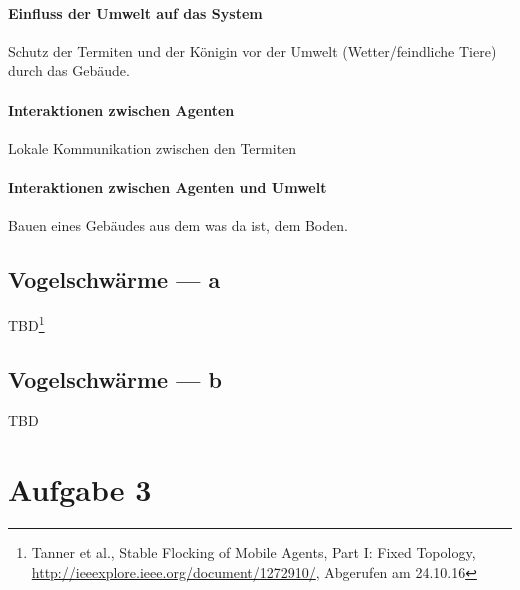 \documentclass[10pt]{article}%
\theoremstyle{nonumberplain}
\begin{document}
\paragraph{Einfluss der Umwelt auf das System}
Schutz der Termiten und der Königin vor der Umwelt (Wetter/feindliche Tiere) durch das Gebäude.
\paragraph{Interaktionen zwischen Agenten}
Lokale Kommunikation zwischen den Termiten
\paragraph{Interaktionen zwischen Agenten und Umwelt}
Bauen eines Gebäudes aus dem was da ist, dem Boden.
\subsection{Vogelschwärme --- a}
TBD\footnote{Tanner et al., Stable Flocking of Mobile Agents, Part I: Fixed
	Topology, \url{http://ieeexplore.ieee.org/document/1272910/}, Abgerufen am 24.10.16}
\subsection{Vogelschwärme --- b}
TBD
\section{Aufgabe 3}
\end{document}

## TASK TO CARRY OUT:
If the string "zwischen" appears in a line of the entries, report the line.

## ANSWER TO THIS PROBLEM:
\paragraph{Interaktionen zwischen Agenten}
Lokale Kommunikation zwischen den Termiten
\paragraph{Interaktionen zwischen Agenten und Umwelt}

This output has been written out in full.